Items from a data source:
....

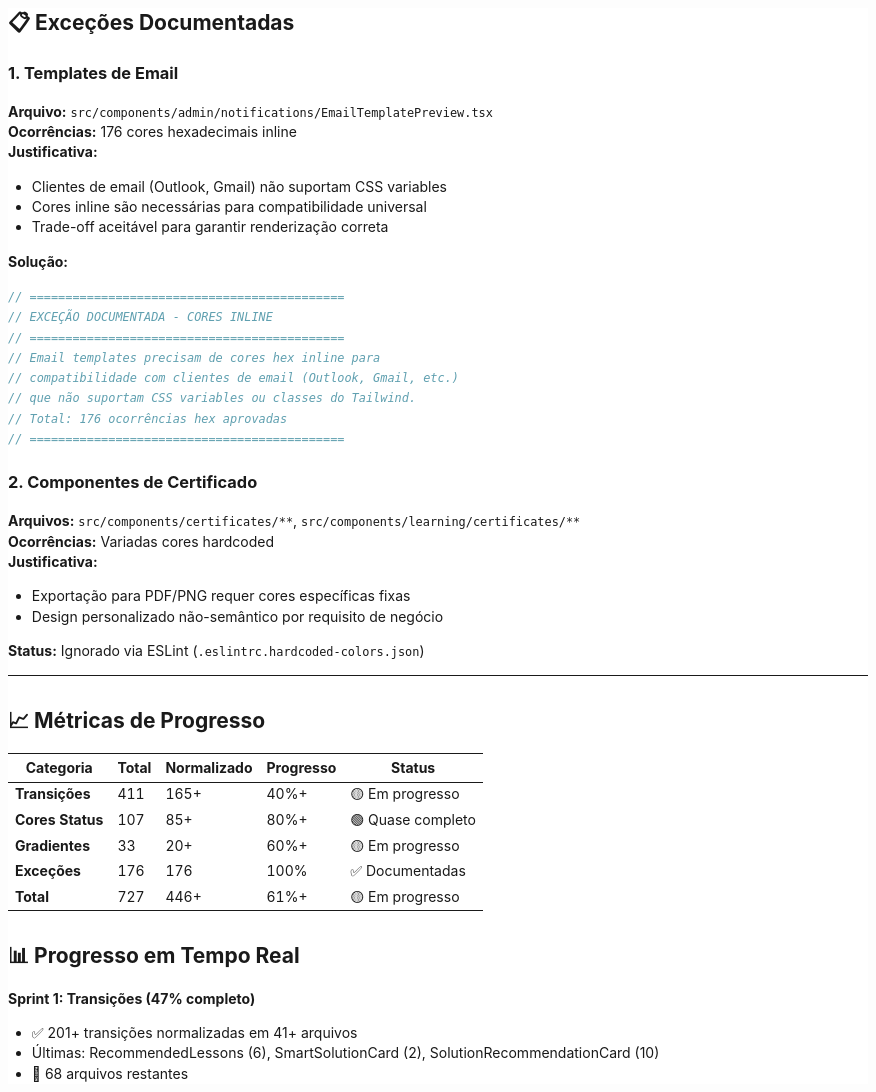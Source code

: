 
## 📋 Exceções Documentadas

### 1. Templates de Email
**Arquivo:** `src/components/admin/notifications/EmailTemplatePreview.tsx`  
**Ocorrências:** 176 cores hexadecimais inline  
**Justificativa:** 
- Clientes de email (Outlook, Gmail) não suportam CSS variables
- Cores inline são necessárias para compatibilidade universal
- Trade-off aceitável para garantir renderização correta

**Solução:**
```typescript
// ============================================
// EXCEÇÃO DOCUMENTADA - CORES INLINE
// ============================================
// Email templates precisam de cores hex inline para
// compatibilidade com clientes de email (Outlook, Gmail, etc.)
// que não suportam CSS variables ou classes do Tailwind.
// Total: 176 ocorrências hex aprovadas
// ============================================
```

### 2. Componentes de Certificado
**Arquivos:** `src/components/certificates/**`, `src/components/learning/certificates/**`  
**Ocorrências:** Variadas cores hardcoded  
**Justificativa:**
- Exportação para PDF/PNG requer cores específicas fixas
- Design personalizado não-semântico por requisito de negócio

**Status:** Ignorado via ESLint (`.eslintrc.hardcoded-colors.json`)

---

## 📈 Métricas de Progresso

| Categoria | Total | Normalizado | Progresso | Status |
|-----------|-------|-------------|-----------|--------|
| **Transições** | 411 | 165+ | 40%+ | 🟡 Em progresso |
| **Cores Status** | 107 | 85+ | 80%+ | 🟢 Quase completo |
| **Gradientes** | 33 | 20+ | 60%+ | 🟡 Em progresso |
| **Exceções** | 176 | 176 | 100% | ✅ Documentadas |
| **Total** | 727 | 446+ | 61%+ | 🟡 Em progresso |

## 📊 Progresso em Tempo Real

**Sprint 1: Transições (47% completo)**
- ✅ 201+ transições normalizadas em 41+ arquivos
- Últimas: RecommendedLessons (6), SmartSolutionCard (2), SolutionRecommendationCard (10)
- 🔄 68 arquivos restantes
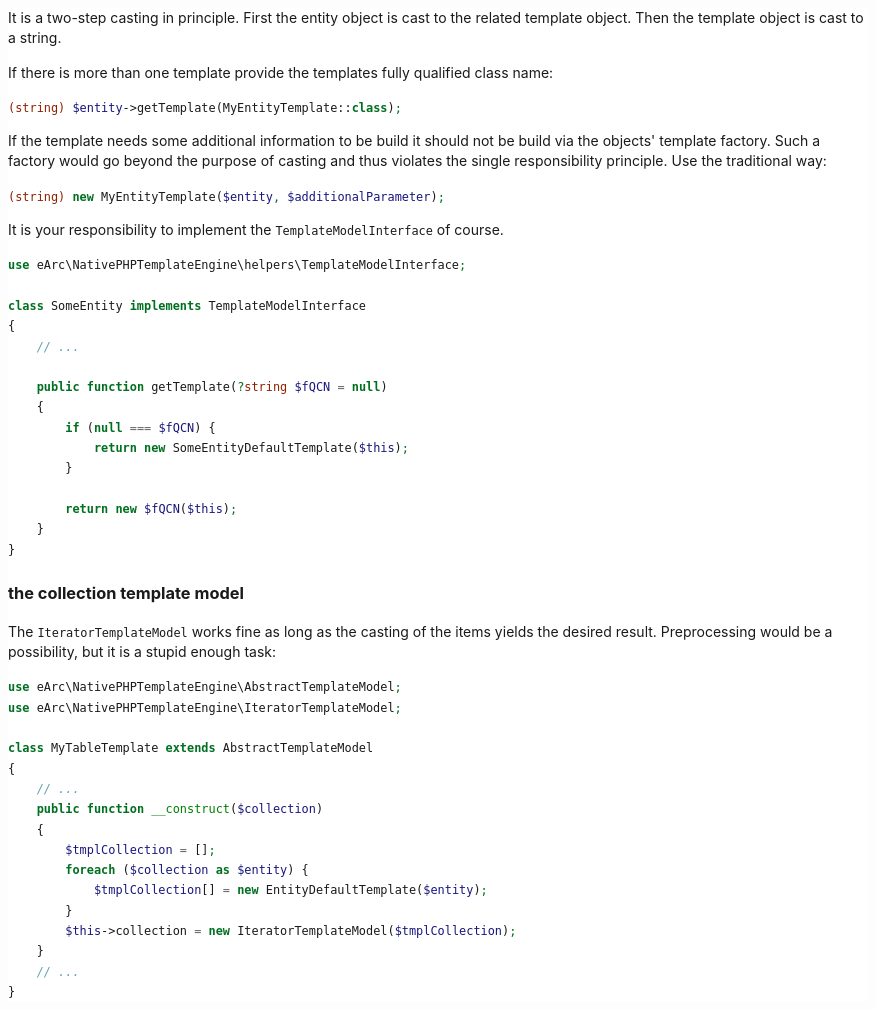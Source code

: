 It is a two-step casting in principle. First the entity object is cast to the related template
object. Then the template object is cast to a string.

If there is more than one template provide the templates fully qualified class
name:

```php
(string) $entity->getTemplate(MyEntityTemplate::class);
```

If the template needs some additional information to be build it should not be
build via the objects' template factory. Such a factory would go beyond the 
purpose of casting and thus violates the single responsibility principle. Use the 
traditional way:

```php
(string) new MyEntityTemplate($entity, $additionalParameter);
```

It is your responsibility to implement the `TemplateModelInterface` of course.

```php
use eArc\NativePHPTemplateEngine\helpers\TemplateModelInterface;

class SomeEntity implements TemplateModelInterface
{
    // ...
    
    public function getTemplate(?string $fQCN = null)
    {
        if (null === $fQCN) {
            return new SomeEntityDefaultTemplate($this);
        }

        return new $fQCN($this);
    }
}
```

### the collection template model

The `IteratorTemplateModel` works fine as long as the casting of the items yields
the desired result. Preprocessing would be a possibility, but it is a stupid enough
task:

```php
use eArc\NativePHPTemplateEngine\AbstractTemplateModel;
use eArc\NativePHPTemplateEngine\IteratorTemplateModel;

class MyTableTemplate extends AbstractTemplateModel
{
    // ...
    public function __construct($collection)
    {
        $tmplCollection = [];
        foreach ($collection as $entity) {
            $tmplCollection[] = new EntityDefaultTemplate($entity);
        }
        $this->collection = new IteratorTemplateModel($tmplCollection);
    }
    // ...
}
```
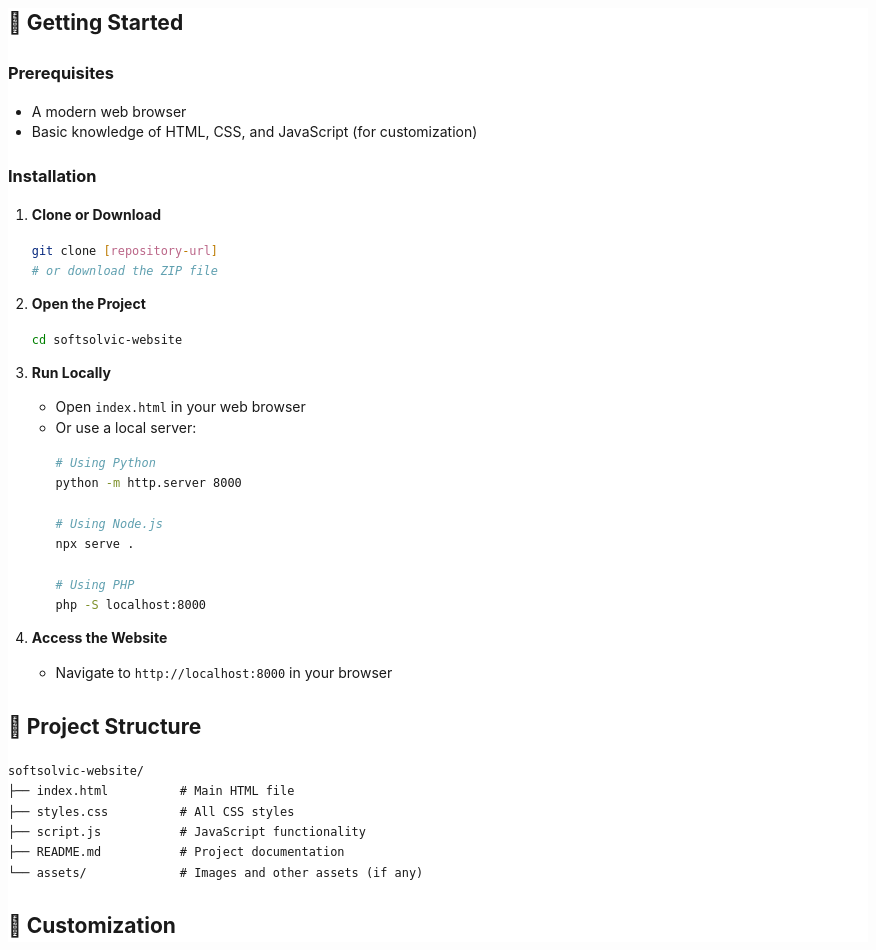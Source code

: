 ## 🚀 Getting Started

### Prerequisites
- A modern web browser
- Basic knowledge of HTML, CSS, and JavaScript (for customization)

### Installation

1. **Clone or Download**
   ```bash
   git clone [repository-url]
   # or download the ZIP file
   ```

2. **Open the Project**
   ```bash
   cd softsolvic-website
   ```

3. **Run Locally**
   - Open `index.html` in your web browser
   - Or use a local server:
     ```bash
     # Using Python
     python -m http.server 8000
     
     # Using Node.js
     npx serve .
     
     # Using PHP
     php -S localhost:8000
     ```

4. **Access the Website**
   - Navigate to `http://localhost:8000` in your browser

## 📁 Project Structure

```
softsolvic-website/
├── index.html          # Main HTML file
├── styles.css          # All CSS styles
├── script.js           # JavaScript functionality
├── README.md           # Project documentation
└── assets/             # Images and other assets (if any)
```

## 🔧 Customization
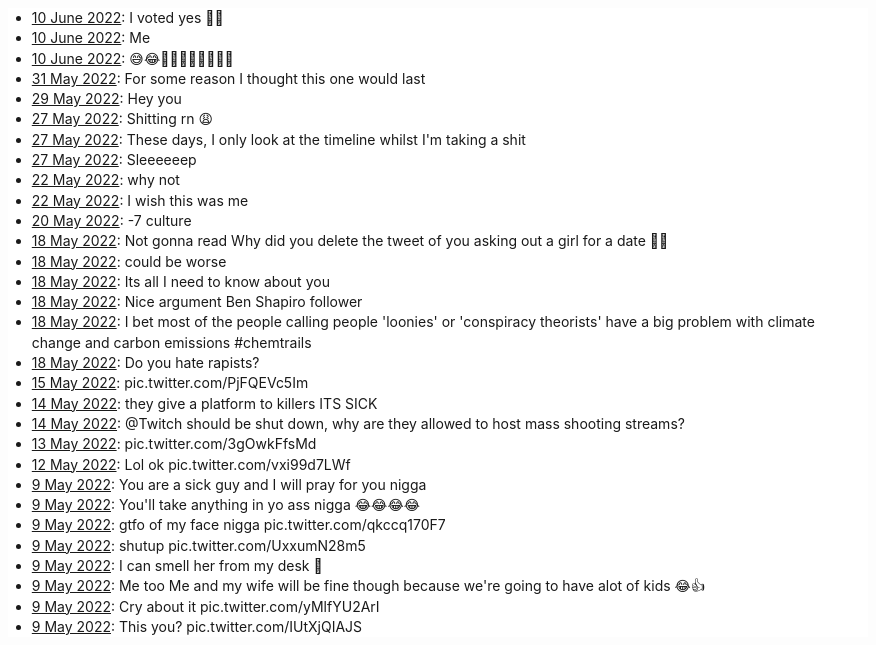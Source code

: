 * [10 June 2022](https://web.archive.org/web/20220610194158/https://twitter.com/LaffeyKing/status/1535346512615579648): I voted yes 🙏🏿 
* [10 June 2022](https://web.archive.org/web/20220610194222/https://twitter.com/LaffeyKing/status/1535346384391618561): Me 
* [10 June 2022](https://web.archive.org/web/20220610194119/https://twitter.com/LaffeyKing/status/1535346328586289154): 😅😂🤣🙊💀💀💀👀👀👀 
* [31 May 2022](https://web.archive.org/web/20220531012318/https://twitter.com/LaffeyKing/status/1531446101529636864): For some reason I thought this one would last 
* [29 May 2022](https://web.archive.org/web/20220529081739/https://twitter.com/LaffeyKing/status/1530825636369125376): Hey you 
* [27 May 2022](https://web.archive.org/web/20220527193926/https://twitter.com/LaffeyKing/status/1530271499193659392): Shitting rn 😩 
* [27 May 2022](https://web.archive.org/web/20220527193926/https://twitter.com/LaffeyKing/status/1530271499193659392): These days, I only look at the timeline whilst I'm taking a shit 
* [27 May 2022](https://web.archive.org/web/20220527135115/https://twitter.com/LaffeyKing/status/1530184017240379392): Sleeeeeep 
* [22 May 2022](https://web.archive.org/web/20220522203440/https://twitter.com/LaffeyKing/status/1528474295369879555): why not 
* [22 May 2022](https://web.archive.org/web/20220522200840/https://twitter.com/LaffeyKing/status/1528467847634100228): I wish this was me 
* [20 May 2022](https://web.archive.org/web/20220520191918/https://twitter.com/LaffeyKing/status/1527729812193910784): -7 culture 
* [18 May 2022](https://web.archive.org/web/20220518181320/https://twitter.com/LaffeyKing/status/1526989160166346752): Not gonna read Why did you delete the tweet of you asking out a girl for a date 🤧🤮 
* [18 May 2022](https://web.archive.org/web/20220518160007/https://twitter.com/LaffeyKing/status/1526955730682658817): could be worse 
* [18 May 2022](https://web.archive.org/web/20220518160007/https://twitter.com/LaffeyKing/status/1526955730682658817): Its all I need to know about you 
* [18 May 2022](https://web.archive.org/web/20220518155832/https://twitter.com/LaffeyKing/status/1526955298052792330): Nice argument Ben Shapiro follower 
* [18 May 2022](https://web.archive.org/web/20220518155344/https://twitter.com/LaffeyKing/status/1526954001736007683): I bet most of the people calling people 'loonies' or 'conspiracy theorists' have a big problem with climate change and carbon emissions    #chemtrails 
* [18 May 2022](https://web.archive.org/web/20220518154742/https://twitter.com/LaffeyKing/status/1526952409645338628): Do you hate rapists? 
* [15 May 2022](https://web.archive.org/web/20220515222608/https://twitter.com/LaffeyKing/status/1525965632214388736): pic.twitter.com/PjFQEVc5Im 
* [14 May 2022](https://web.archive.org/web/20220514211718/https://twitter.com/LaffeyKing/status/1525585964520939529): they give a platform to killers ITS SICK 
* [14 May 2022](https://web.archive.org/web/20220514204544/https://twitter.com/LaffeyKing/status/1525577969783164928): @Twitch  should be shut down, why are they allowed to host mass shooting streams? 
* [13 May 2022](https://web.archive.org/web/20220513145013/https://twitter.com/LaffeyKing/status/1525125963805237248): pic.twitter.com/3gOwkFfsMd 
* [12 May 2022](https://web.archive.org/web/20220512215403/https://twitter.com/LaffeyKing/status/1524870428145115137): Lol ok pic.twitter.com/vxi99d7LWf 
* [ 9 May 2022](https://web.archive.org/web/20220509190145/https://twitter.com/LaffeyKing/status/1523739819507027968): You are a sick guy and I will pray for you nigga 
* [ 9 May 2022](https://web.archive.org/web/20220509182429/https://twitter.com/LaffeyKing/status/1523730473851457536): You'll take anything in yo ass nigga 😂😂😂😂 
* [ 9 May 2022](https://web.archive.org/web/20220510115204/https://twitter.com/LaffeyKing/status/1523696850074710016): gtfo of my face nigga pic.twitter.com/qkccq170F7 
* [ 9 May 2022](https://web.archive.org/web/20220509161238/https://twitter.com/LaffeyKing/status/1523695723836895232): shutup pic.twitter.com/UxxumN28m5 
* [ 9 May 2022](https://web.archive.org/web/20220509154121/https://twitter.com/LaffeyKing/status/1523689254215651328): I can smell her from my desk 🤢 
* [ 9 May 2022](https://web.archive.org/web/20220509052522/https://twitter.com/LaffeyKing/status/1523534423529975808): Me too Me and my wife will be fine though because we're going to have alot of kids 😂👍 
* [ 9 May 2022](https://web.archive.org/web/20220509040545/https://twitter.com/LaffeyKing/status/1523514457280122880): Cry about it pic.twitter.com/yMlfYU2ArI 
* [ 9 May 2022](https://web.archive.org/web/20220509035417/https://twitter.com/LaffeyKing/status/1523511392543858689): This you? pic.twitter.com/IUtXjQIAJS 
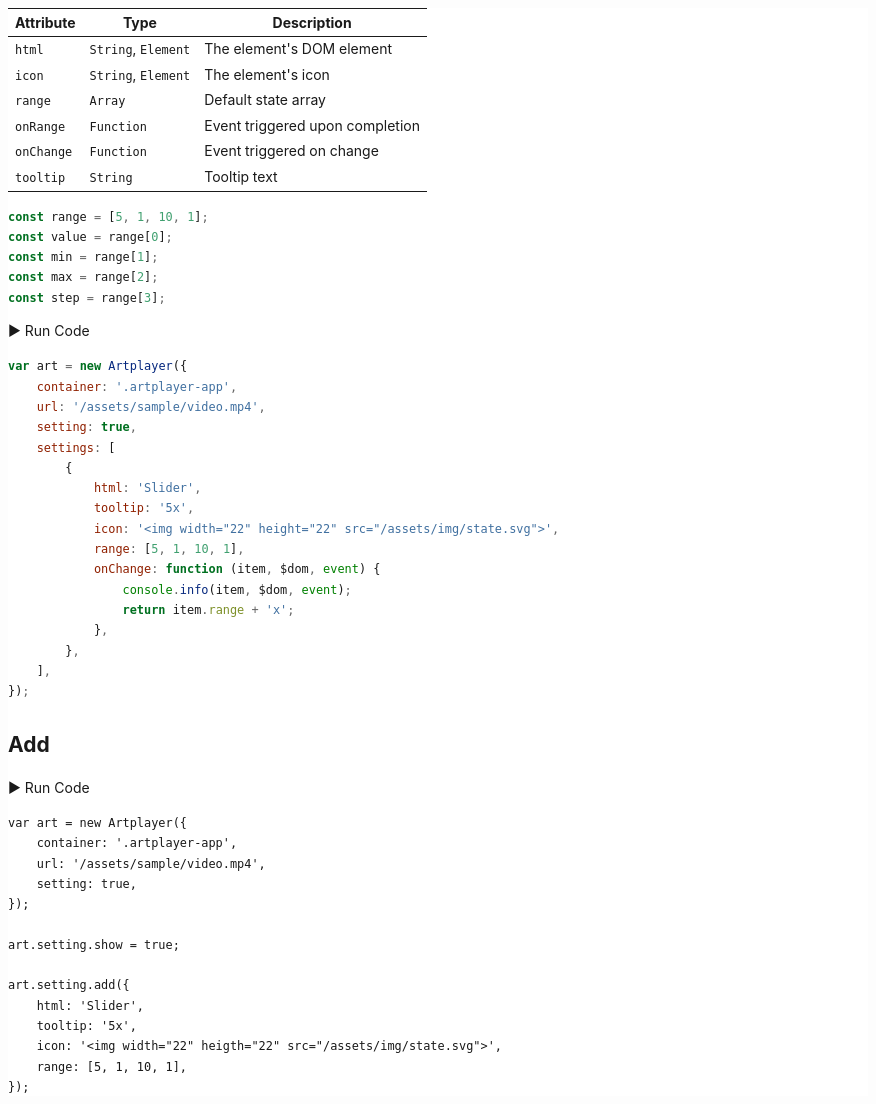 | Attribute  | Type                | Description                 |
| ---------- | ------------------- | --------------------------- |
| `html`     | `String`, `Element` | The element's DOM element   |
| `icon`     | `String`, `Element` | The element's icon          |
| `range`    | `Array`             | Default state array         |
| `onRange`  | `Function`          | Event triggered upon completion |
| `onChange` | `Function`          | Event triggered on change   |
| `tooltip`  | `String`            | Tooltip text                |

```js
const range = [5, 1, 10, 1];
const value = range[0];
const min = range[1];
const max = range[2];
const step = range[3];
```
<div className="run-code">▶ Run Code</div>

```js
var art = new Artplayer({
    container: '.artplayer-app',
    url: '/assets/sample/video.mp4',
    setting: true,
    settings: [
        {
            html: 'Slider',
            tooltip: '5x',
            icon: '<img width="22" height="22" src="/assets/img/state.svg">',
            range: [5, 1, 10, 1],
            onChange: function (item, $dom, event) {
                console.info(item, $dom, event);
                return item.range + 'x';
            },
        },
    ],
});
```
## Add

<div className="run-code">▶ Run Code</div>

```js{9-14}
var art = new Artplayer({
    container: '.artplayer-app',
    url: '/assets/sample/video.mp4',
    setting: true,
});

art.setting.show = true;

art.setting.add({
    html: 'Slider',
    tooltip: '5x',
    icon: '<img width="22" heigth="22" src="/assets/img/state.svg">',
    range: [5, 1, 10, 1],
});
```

....

▸ **Your task**
Return exactly, and only, the lines above starting at the line that contains "for a date 🤧🤮" and ending at the line that contains "bet most of".

▸ **Written solution**
* [18 May 2022](https://web.archive.org/web/20220518181320/https://twitter.com/LaffeyKing/status/1526989160166346752): Not gonna read Why did you delete the tweet of you asking out a girl for a date 🤧🤮 
* [18 May 2022](https://web.archive.org/web/20220518160007/https://twitter.com/LaffeyKing/status/1526955730682658817): could be worse 
* [18 May 2022](https://web.archive.org/web/20220518160007/https://twitter.com/LaffeyKing/status/1526955730682658817): Its all I need to know about you 
* [18 May 2022](https://web.archive.org/web/20220518155832/https://twitter.com/LaffeyKing/status/1526955298052792330): Nice argument Ben Shapiro follower 
* [18 May 2022](https://web.archive.org/web/20220518155344/https://twitter.com/LaffeyKing/status/1526954001736007683): I bet most of the people calling people 'loonies' or 'conspiracy theorists' have a big problem with climate change and carbon emissions    #chemtrails 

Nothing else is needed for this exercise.